= Marla R. Miller =

American historian

Marla R. Miller is an American public historian.

== Career ==
Miller's scholarship focuses on the work of women in the United States prior to industrialization, with a focus on material culture and craft. She holds a PhD from the University of North Carolina at Chapel Hill. Miller is well known for her work on Betsy Ross which challenges popular narratives about Ross' involvement with the creation of the United States flag.

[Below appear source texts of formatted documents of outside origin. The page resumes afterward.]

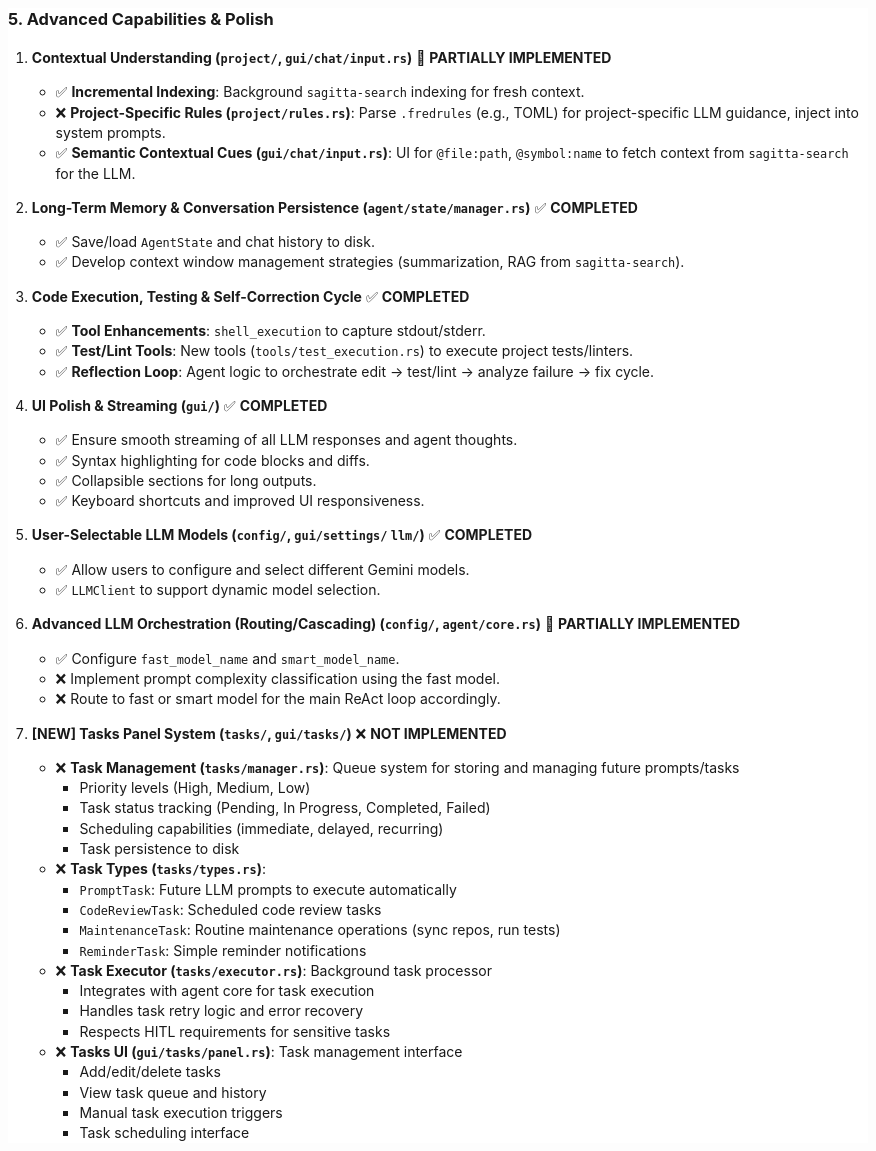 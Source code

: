 ### 5. Advanced Capabilities & Polish

1.  **Contextual Understanding (`project/`, `gui/chat/input.rs`)** 🔄 **PARTIALLY IMPLEMENTED**
    -   ✅ **Incremental Indexing**: Background `sagitta-search` indexing for fresh context.
    -   ❌ **Project-Specific Rules (`project/rules.rs`)**: Parse `.fredrules` (e.g., TOML) for project-specific LLM guidance, inject into system prompts.
    -   ✅ **Semantic Contextual Cues (`gui/chat/input.rs`)**: UI for `@file:path`, `@symbol:name` to fetch context from `sagitta-search` for the LLM.

2.  **Long-Term Memory & Conversation Persistence (`agent/state/manager.rs`)** ✅ **COMPLETED**
    -   ✅ Save/load `AgentState` and chat history to disk.
    -   ✅ Develop context window management strategies (summarization, RAG from `sagitta-search`).

3.  **Code Execution, Testing & Self-Correction Cycle** ✅ **COMPLETED**
    -   ✅ **Tool Enhancements**: `shell_execution` to capture stdout/stderr.
    -   ✅ **Test/Lint Tools**: New tools (`tools/test_execution.rs`) to execute project tests/linters.
    -   ✅ **Reflection Loop**: Agent logic to orchestrate edit -> test/lint -> analyze failure -> fix cycle.

4.  **UI Polish & Streaming (`gui/`)** ✅ **COMPLETED**
    -   ✅ Ensure smooth streaming of all LLM responses and agent thoughts.
    -   ✅ Syntax highlighting for code blocks and diffs.
    -   ✅ Collapsible sections for long outputs.
    -   ✅ Keyboard shortcuts and improved UI responsiveness.

5.  **User-Selectable LLM Models (`config/`, `gui/settings/` `llm/`)** ✅ **COMPLETED**
    -   ✅ Allow users to configure and select different Gemini models.
    -   ✅ `LLMClient` to support dynamic model selection.

6.  **Advanced LLM Orchestration (Routing/Cascading) (`config/`, `agent/core.rs`)** 🔄 **PARTIALLY IMPLEMENTED**
    -   ✅ Configure `fast_model_name` and `smart_model_name`.
    -   ❌ Implement prompt complexity classification using the fast model.
    -   ❌ Route to fast or smart model for the main ReAct loop accordingly.

7.  **[NEW] Tasks Panel System (`tasks/`, `gui/tasks/`)** ❌ **NOT IMPLEMENTED**
    -   ❌ **Task Management (`tasks/manager.rs`)**: Queue system for storing and managing future prompts/tasks
        - Priority levels (High, Medium, Low)
        - Task status tracking (Pending, In Progress, Completed, Failed)
        - Scheduling capabilities (immediate, delayed, recurring)
        - Task persistence to disk
    -   ❌ **Task Types (`tasks/types.rs`)**: 
        - `PromptTask`: Future LLM prompts to execute automatically
        - `CodeReviewTask`: Scheduled code review tasks
        - `MaintenanceTask`: Routine maintenance operations (sync repos, run tests)
        - `ReminderTask`: Simple reminder notifications
    -   ❌ **Task Executor (`tasks/executor.rs`)**: Background task processor
        - Integrates with agent core for task execution
        - Handles task retry logic and error recovery
        - Respects HITL requirements for sensitive tasks
    -   ❌ **Tasks UI (`gui/tasks/panel.rs`)**: Task management interface
        - Add/edit/delete tasks
        - View task queue and history
        - Manual task execution triggers
        - Task scheduling interface
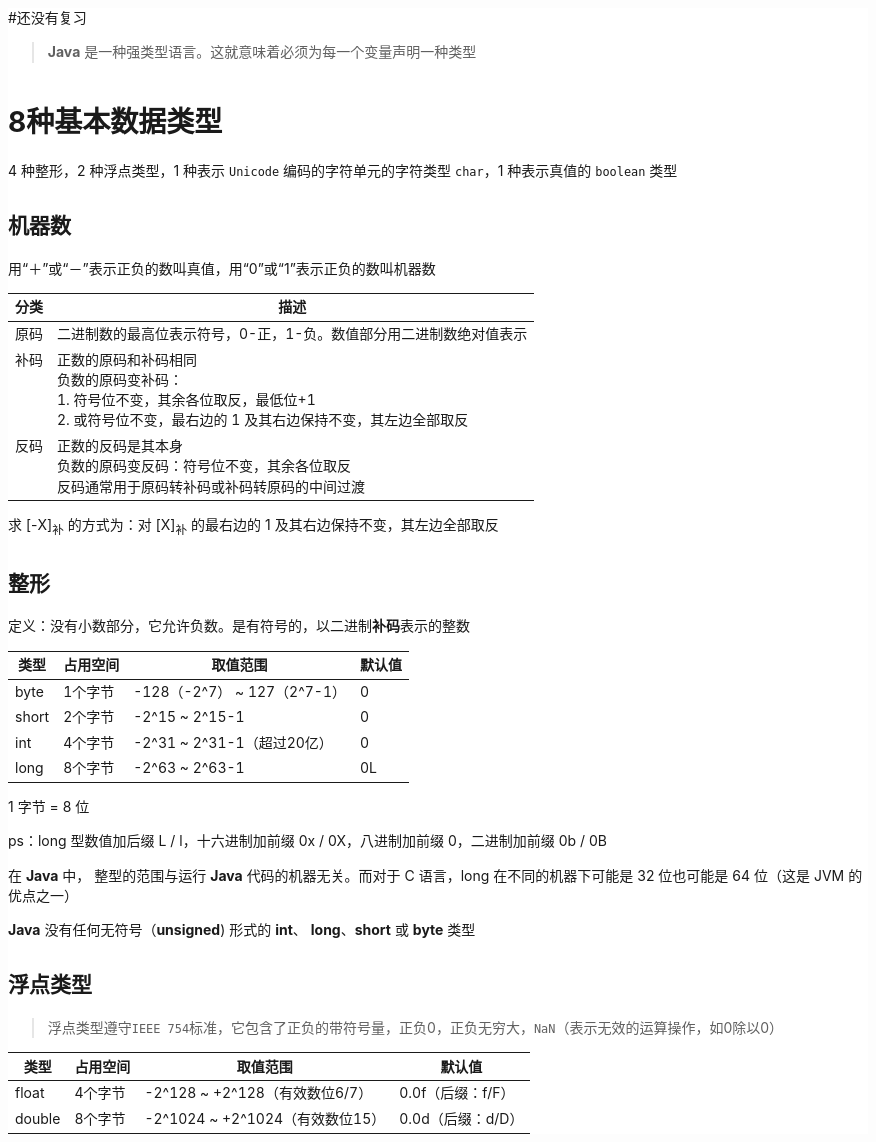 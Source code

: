 #还没有复习 

> **Java** 是一种强类型语言。这就意味着必须为每一个变量声明一种类型

# 8种基本数据类型

4 种整形，2 种浮点类型，1 种表示 `Unicode` 编码的字符单元的字符类型 `char`，1 种表示真值的 `boolean` 类型


## 机器数

用“＋”或“－”表示正负的数叫真值，用“0”或“1”表示正负的数叫机器数

| 分类 | 描述                                                         |
| ---- | ------------------------------------------------------------ |
| 原码 |二进制数的最高位表示符号，0-正，1-负。数值部分用二进制数绝对值表示|
| 补码 |正数的原码和补码相同<br>负数的原码变补码：<br>1. 符号位不变，其余各位取反，最低位+1<br>2. 或符号位不变，最右边的 1 及其右边保持不变，其左边全部取反|
| 反码 |正数的反码是其本身<br>负数的原码变反码：符号位不变，其余各位取反<br/>反码通常用于原码转补码或补码转原码的中间过渡 |

求 [-X]<sub>补</sub> 的方式为：对 [X]<sub>补</sub> 的最右边的 1 及其右边保持不变，其左边全部取反


## 整形

定义：没有小数部分，它允许负数。是有符号的，以二进制**补码**表示的整数

| 类型  | 占用空间 | 取值范围                    |默认值|
| ----- | -------- | --------------------------- | ------ |
| byte  | 1个字节  | -128（-2^7） ~ 127（2^7-1） | 0      |
| short | 2个字节  | -2^15 ~ 2^15-1              | 0      |
| int   | 4个字节  | -2^31 ~ 2^31-1（超过20亿）  | 0      |
| long  | 8个字节  | -2^63 ~ 2^63-1              | 0L     |

1 字节 = 8  位

ps：long 型数值加后缀 L / l，十六进制加前缀 0x / 0X，八进制加前缀 0，二进制加前缀 0b / 0B

在 **Java** 中， 整型的范围与运行 **Java** 代码的机器无关。而对于 C 语言，long 在不同的机器下可能是 32 位也可能是 64 位（这是 JVM 的优点之一）

**Java** 没有任何无符号（**unsigned**) 形式的 **int**、 **long**、**short** 或 **byte** 类型


## 浮点类型

> 浮点类型遵守`IEEE 754`标准，它包含了正负的带符号量，正负0，正负无穷大，`NaN`（表示无效的运算操作，如0除以0）	

| 类型   | 占用空间 | 取值范围                        | 默认值            |
| ------ | -------- | ------------------------------- | ----------------- |
| float  | 4个字节  | -2^128 ~ +2^128（有效数位6/7）  | 0.0f（后缀：f/F） |
| double | 8个字节  | -2^1024 ~ +2^1024（有效数位15） | 0.0d（后缀：d/D） |

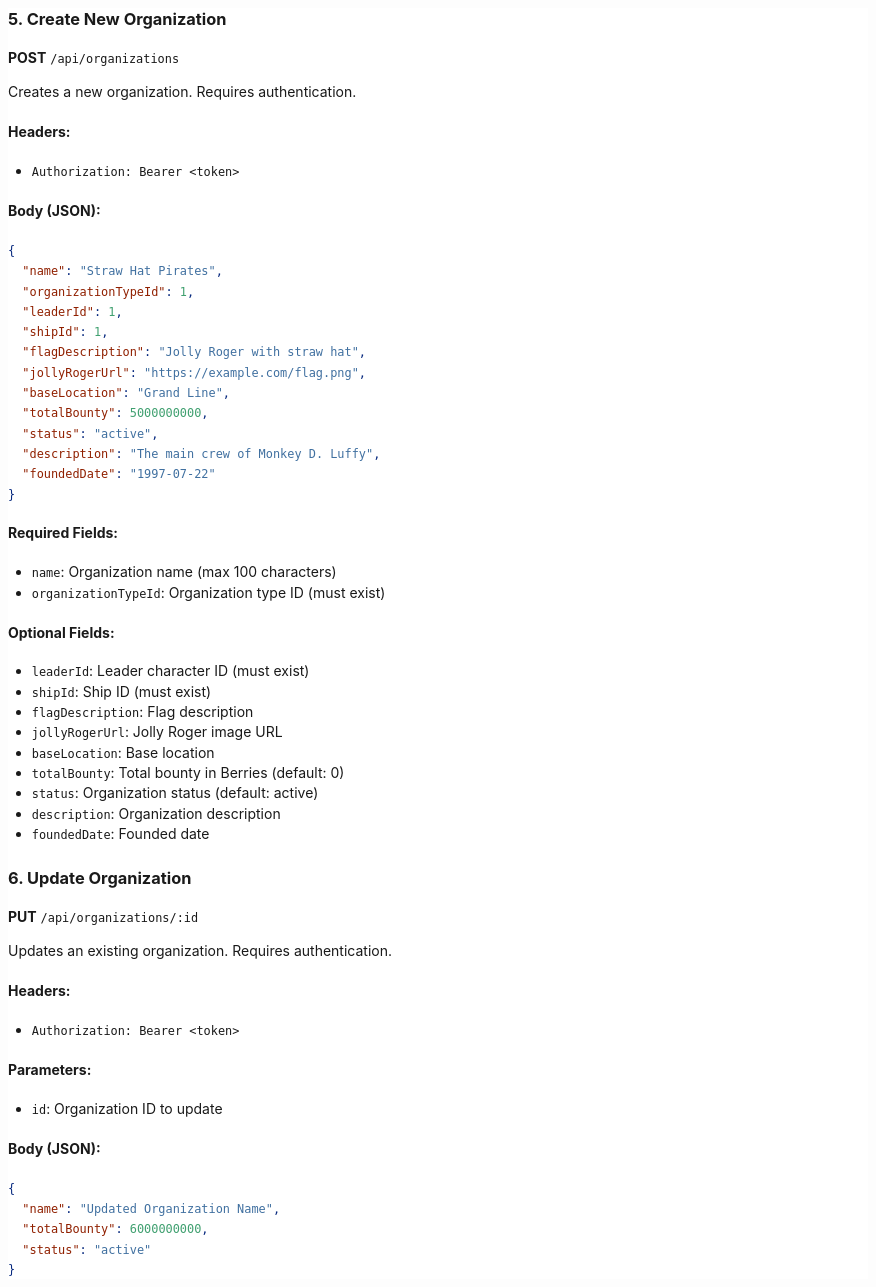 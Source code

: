 ### 5. Create New Organization
**POST** `/api/organizations`

Creates a new organization. Requires authentication.

#### Headers:
- `Authorization: Bearer <token>`

#### Body (JSON):
```json
{
  "name": "Straw Hat Pirates",
  "organizationTypeId": 1,
  "leaderId": 1,
  "shipId": 1,
  "flagDescription": "Jolly Roger with straw hat",
  "jollyRogerUrl": "https://example.com/flag.png",
  "baseLocation": "Grand Line",
  "totalBounty": 5000000000,
  "status": "active",
  "description": "The main crew of Monkey D. Luffy",
  "foundedDate": "1997-07-22"
}
```

#### Required Fields:
- `name`: Organization name (max 100 characters)
- `organizationTypeId`: Organization type ID (must exist)

#### Optional Fields:
- `leaderId`: Leader character ID (must exist)
- `shipId`: Ship ID (must exist)
- `flagDescription`: Flag description
- `jollyRogerUrl`: Jolly Roger image URL
- `baseLocation`: Base location
- `totalBounty`: Total bounty in Berries (default: 0)
- `status`: Organization status (default: active)
- `description`: Organization description
- `foundedDate`: Founded date

### 6. Update Organization
**PUT** `/api/organizations/:id`

Updates an existing organization. Requires authentication.

#### Headers:
- `Authorization: Bearer <token>`

#### Parameters:
- `id`: Organization ID to update

#### Body (JSON):
```json
{
  "name": "Updated Organization Name",
  "totalBounty": 6000000000,
  "status": "active"
}
```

Miller served from 2001 to 2021 as the Director of the Public History Program at the University of Massachusetts Amherst. Miller was elected vice president/president elect of the National Council on Public History Board of Directors in 2016. Her term as NCPH president concluded in 2020. She is a speaker in the Organization of American Historians Distinguished Lectureship Program.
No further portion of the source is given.